Please copy the lines below, exactly as they are, from the one with "- Forward: 5'-CAGTTCCGCCAATCCAACTC-3'" through the one with "### See it in Action", and leave out the pictures.

## TASK MATERIAL
+ + + + + + +

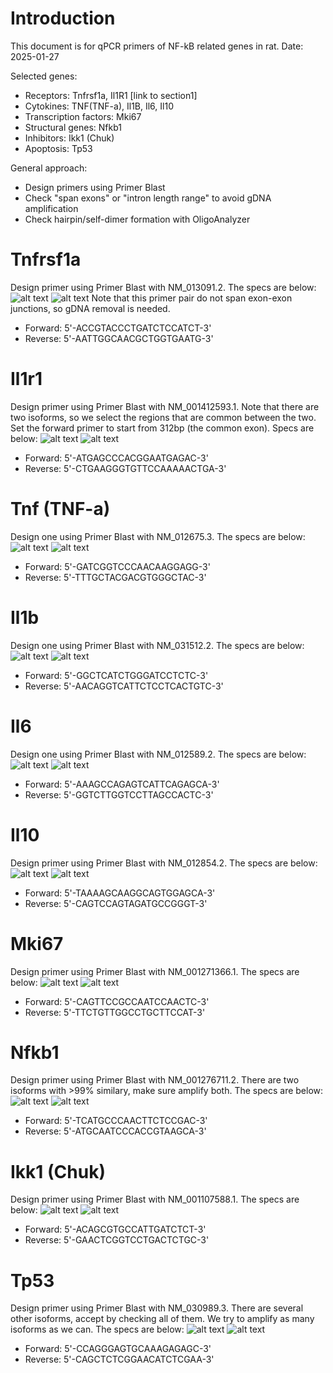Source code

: # Introduction
This document is for qPCR primers of NF-kB related genes in rat.
Date: 2025-01-27

Selected genes:
- Receptors: Tnfrsf1a, Il1R1 [link to section1]
- Cytokines: TNF(TNF-a), Il1B, Il6, Il10
- Transcription factors: Mki67
- Structural genes: Nfkb1
- Inhibitors: Ikk1 (Chuk)
- Apoptosis: Tp53 

General approach:
- Design primers using Primer Blast
- Check "span exons" or "intron length range" to avoid gDNA amplification
- Check hairpin/self-dimer formation with OligoAnalyzer
# Tnfrsf1a
Design primer using Primer Blast with NM_013091.2. The specs are below:
![alt text](image-2.png)
![alt text](image-3.png)
Note that this primer pair do not span exon-exon junctions, so gDNA removal is needed. 
- Forward: 5'-ACCGTACCCTGATCTCCATCT-3'
- Reverse: 5'-AATTGGCAACGCTGGTGAATG-3'

# Il1r1
Design primer using Primer Blast with NM_001412593.1. Note that there are two isoforms, so we select the regions that are common between the two. Set the forward primer to start from 312bp (the common exon).
Specs are below:
![alt text](image-4.png)
![alt text](image-5.png)
- Forward: 5'-ATGAGCCCACGGAATGAGAC-3'
- Reverse: 5'-CTGAAGGGTGTTCCAAAAACTGA-3'

# Tnf (TNF-a)
Design one using Primer Blast with NM_012675.3. The specs are below:
![alt text](image.png)
![alt text](image-1.png)
- Forward: 5'-GATCGGTCCCAACAAGGAGG-3'
- Reverse: 5'-TTTGCTACGACGTGGGCTAC-3'

# Il1b
Design one using Primer Blast with NM_031512.2. The specs are below:
![alt text](image-6.png)
![alt text](image-7.png)
- Forward: 5'-GGCTCATCTGGGATCCTCTC-3'
- Reverse: 5'-AACAGGTCATTCTCCTCACTGTC-3'
  
# Il6
Design one using Primer Blast with NM_012589.2. The specs are below:
![alt text](image-10.png)
![alt text](image-11.png)
- Forward: 5'-AAAGCCAGAGTCATTCAGAGCA-3'
- Reverse: 5'-GGTCTTGGTCCTTAGCCACTC-3'

# Il10
Design primer using Primer Blast with NM_012854.2. The specs are below:
![alt text](image-12.png)
![alt text](image-13.png)
- Forward: 5'-TAAAAGCAAGGCAGTGGAGCA-3'
- Reverse: 5'-CAGTCCAGTAGATGCCGGGT-3'
  
# Mki67
Design primer using Primer Blast with NM_001271366.1. The specs are below:
![alt text](image-14.png)
![alt text](image-15.png)
- Forward: 5'-CAGTTCCGCCAATCCAACTC-3'
- Reverse: 5'-TTCTGTTGGCCTGCTTCCAT-3'

# Nfkb1
Design primer using Primer Blast with NM_001276711.2. There are two isoforms with >99% similary, make sure amplify both. The specs are below:
![alt text](image-16.png)
![alt text](image-17.png)
- Forward: 5'-TCATGCCCAACTTCTCCGAC-3'
- Reverse: 5'-ATGCAATCCCACCGTAAGCA-3'

# Ikk1 (Chuk)
Design primer using Primer Blast with NM_001107588.1. The specs are below:
![alt text](image-18.png)
![alt text](image-19.png)
- Forward: 5'-ACAGCGTGCCATTGATCTCT-3'
- Reverse: 5'-GAACTCGGTCCTGACTCTGC-3'

# Tp53
Design primer using Primer Blast with NM_030989.3. There are several other isoforms, accept by checking all of them. We try to amplify as many isoforms as we can. The specs are below:
![alt text](image-20.png)
![alt text](image-21.png)
- Forward: 5'-CCAGGGAGTGCAAAGAGAGC-3'
- Reverse: 5'-CAGCTCTCGGAACATCTCGAA-3'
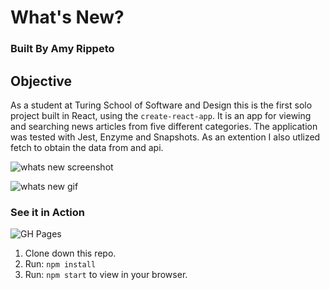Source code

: # What's New?

### Built By Amy Rippeto

## Objective

As a student at Turing School of Software and Design this is the first solo project built in React, using the `create-react-app`. It is an app for viewing and searching news articles from five different categories. The application was tested with Jest, Enzyme and Snapshots. As an extention I also utlized fetch to obtain the data from and api. 


![whats new screenshot](https://github.com/aripp2/WhatsNew/blob/master/local.png)

![whats new gif](https://media.giphy.com/media/lmvxxD2vw4c1wRtETI/giphy.gif)


### See it in Action

![GH Pages](https://aripp2.github.io/WhatsNew/)

1. Clone down this repo.
2. Run: `npm install`
3. Run: `npm start` to view in your browser.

+ + + + + + +

## SOLUTION
- Forward: 5'-CAGTTCCGCCAATCCAACTC-3'
- Reverse: 5'-TTCTGTTGGCCTGCTTCCAT-3'

# Nfkb1
Design primer using Primer Blast with NM_001276711.2. There are two isoforms with >99% similary, make sure amplify both. The specs are below:
![alt text](image-16.png)
![alt text](image-17.png)
- Forward: 5'-TCATGCCCAACTTCTCCGAC-3'
- Reverse: 5'-ATGCAATCCCACCGTAAGCA-3'

# Ikk1 (Chuk)
Design primer using Primer Blast with NM_001107588.1. The specs are below:
![alt text](image-18.png)
![alt text](image-19.png)
- Forward: 5'-ACAGCGTGCCATTGATCTCT-3'
- Reverse: 5'-GAACTCGGTCCTGACTCTGC-3'

# Tp53
Design primer using Primer Blast with NM_030989.3. There are several other isoforms, accept by checking all of them. We try to amplify as many isoforms as we can. The specs are below:
![alt text](image-20.png)
![alt text](image-21.png)
- Forward: 5'-CCAGGGAGTGCAAAGAGAGC-3'
- Reverse: 5'-CAGCTCTCGGAACATCTCGAA-3'
Source code

: # What's New?

### Built By Amy Rippeto

## Objective

As a student at Turing School of Software and Design this is the first solo project built in React, using the `create-react-app`. It is an app for viewing and searching news articles from five different categories. The application was tested with Jest, Enzyme and Snapshots. As an extention I also utlized fetch to obtain the data from and api. 


![whats new screenshot](https://github.com/aripp2/WhatsNew/blob/master/local.png)

![whats new gif](https://media.giphy.com/media/lmvxxD2vw4c1wRtETI/giphy.gif)


### See it in Action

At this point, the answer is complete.